_Work required:_ Give back exactly the lines of the entries below from the line with "## 🔧 빌드 및 의존성 관리" to the line with "1. **기능 분석**: 새 기능이 어느 모듈에 속하는지 판단", inclusive, and only those.

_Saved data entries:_
_____
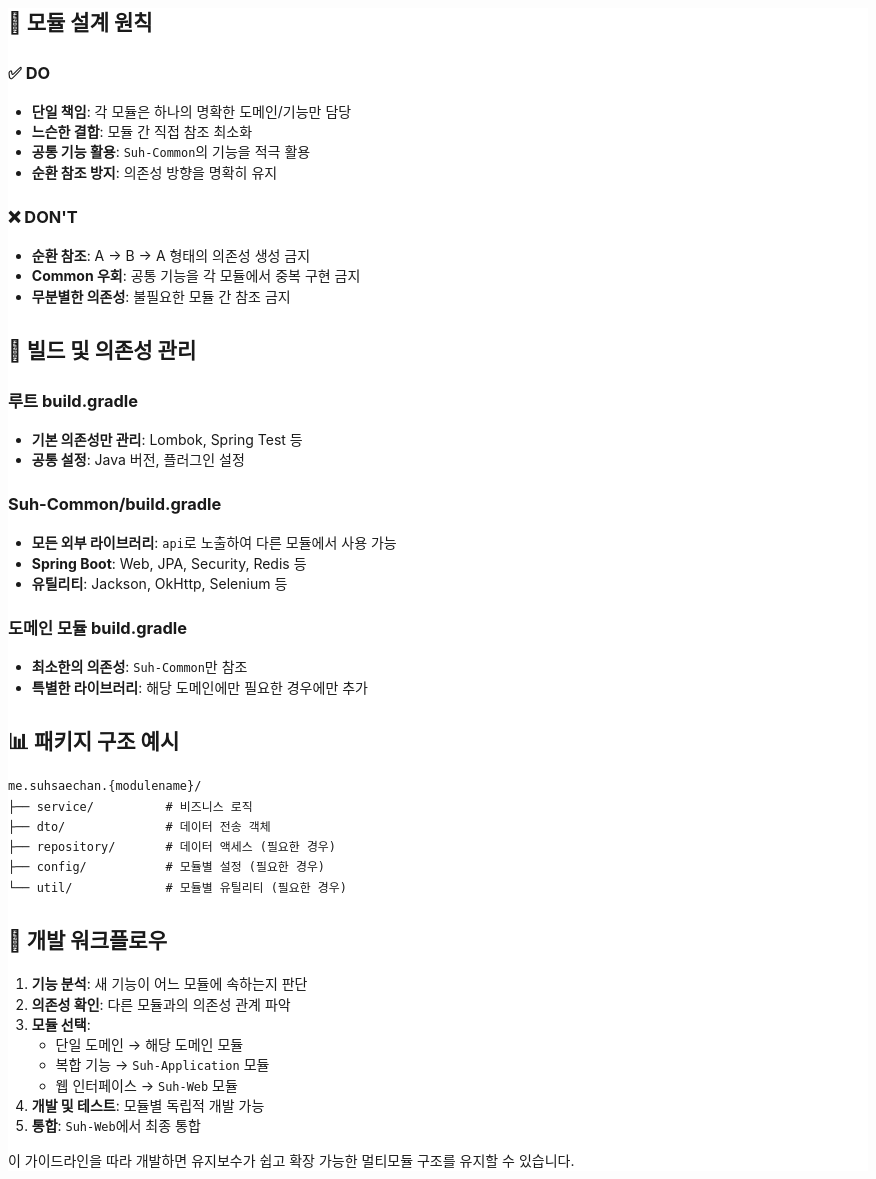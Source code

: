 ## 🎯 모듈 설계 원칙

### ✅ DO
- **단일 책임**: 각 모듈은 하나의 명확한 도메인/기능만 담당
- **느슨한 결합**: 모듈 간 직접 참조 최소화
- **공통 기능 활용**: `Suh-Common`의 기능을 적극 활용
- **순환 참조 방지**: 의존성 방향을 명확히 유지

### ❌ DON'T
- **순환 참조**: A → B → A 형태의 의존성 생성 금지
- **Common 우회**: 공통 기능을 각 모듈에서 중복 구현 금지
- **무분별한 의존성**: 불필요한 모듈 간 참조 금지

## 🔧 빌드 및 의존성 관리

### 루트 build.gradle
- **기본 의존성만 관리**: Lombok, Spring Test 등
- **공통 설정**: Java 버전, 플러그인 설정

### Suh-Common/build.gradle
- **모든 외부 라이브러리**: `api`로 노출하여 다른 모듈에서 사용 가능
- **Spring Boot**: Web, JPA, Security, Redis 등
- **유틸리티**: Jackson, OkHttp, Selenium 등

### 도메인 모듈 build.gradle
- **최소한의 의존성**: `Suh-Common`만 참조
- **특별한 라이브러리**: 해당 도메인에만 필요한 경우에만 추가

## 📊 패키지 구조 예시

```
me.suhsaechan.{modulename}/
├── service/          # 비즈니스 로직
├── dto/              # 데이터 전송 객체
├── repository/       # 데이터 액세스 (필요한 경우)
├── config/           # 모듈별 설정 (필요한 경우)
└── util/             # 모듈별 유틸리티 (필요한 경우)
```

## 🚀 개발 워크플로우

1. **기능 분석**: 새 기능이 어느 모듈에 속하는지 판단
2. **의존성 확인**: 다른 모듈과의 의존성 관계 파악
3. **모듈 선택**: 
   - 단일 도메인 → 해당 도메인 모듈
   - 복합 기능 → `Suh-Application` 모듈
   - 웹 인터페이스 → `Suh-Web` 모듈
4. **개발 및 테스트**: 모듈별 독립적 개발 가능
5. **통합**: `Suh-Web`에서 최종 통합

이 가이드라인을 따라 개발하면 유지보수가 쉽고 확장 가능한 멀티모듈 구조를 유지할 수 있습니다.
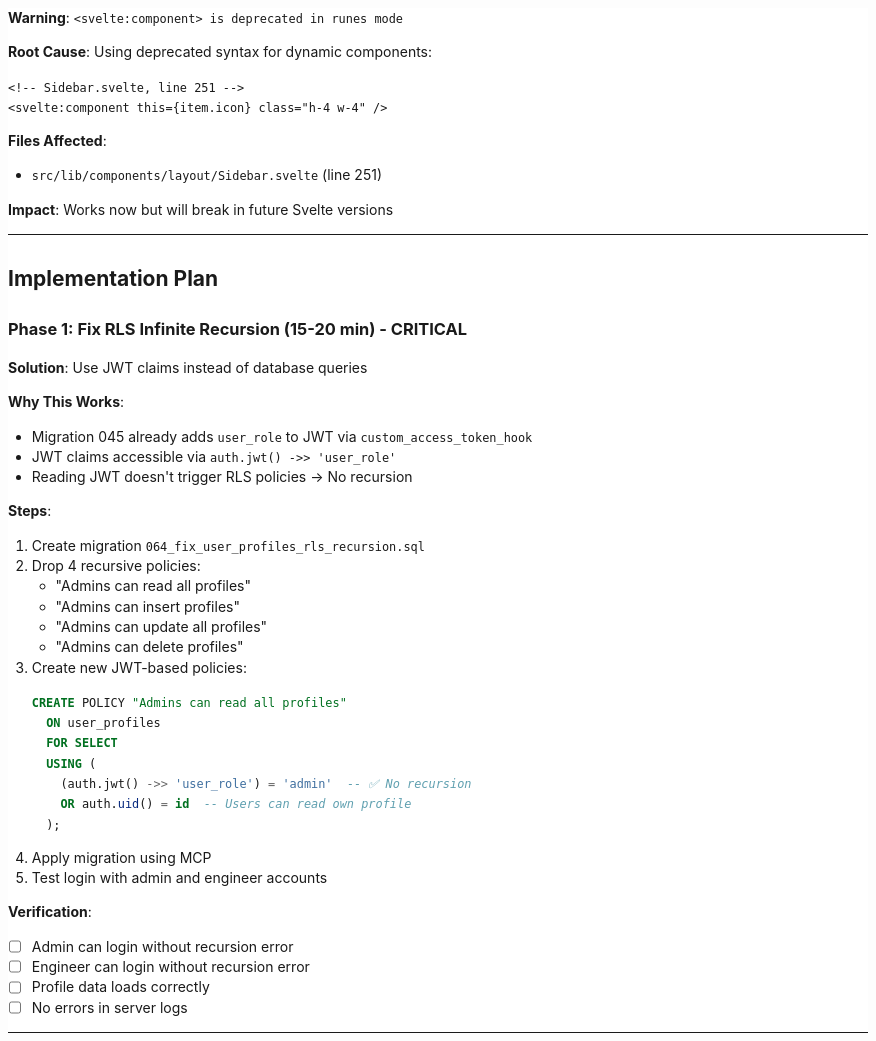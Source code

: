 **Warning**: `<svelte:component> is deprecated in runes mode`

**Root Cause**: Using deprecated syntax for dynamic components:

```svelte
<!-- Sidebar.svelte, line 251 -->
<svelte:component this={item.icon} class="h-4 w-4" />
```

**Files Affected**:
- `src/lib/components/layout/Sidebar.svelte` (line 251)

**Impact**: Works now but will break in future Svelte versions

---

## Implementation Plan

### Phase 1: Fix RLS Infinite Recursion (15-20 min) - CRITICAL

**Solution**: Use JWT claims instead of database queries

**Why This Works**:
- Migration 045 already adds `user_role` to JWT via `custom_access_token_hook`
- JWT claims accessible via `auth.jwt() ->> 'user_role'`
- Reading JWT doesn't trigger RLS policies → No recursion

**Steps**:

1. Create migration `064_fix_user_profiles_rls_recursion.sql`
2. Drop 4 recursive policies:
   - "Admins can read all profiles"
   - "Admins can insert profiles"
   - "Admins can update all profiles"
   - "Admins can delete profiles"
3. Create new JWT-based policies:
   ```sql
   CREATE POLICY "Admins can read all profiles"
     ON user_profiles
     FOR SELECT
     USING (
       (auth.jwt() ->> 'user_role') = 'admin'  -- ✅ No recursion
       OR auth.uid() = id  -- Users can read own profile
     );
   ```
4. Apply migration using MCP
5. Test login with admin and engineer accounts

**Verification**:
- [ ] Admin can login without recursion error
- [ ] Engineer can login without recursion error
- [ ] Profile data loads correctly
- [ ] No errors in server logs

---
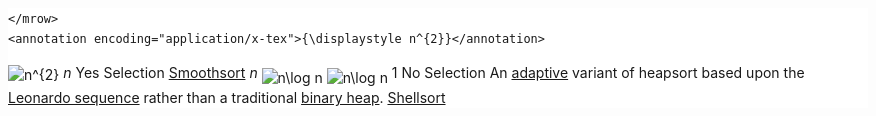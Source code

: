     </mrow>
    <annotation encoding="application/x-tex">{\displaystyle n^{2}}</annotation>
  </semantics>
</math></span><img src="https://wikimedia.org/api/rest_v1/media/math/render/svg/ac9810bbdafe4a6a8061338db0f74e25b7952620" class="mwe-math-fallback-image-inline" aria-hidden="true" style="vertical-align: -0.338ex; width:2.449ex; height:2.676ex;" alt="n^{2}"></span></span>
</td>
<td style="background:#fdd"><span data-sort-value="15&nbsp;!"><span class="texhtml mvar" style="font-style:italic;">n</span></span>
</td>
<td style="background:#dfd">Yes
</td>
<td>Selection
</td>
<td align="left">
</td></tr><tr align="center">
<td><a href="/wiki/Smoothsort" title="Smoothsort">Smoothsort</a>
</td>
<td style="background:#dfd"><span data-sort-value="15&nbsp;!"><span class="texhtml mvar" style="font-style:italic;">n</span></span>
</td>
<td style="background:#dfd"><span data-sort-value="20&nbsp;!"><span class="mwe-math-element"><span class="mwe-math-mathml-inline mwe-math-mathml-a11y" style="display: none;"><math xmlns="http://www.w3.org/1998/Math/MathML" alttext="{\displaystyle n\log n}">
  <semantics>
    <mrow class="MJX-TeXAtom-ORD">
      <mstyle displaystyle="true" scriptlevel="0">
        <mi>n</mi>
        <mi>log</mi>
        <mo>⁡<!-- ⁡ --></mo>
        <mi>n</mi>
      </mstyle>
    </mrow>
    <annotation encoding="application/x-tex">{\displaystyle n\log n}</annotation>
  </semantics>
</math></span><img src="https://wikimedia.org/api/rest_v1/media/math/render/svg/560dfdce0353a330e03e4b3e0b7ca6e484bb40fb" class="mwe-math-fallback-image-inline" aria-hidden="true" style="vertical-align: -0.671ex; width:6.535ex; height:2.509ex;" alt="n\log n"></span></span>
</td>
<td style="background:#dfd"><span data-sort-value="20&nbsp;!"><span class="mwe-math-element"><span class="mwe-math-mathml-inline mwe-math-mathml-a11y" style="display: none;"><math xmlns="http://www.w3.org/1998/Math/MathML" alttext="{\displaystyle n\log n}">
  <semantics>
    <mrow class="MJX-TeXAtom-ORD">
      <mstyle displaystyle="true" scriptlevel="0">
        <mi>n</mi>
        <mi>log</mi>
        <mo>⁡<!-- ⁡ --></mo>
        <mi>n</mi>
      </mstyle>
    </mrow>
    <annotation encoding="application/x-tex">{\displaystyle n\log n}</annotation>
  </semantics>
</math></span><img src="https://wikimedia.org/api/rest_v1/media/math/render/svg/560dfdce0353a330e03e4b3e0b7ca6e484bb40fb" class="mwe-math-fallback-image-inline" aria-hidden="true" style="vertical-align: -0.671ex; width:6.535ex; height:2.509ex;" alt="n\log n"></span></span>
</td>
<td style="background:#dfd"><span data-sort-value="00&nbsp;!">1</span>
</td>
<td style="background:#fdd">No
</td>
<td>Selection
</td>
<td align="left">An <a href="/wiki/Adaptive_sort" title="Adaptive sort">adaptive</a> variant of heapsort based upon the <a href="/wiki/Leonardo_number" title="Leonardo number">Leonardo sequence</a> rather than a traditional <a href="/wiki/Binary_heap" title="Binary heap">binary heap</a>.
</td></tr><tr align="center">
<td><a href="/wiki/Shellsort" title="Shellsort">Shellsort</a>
_____
_The completed task:_
## 🔧 빌드 및 의존성 관리

### 루트 build.gradle
- **기본 의존성만 관리**: Lombok, Spring Test 등
- **공통 설정**: Java 버전, 플러그인 설정

### Suh-Common/build.gradle
- **모든 외부 라이브러리**: `api`로 노출하여 다른 모듈에서 사용 가능
- **Spring Boot**: Web, JPA, Security, Redis 등
- **유틸리티**: Jackson, OkHttp, Selenium 등

### 도메인 모듈 build.gradle
- **최소한의 의존성**: `Suh-Common`만 참조
- **특별한 라이브러리**: 해당 도메인에만 필요한 경우에만 추가

## 📊 패키지 구조 예시

```
me.suhsaechan.{modulename}/
├── service/          # 비즈니스 로직
├── dto/              # 데이터 전송 객체
├── repository/       # 데이터 액세스 (필요한 경우)
├── config/           # 모듈별 설정 (필요한 경우)
└── util/             # 모듈별 유틸리티 (필요한 경우)
```

## 🚀 개발 워크플로우

1. **기능 분석**: 새 기능이 어느 모듈에 속하는지 판단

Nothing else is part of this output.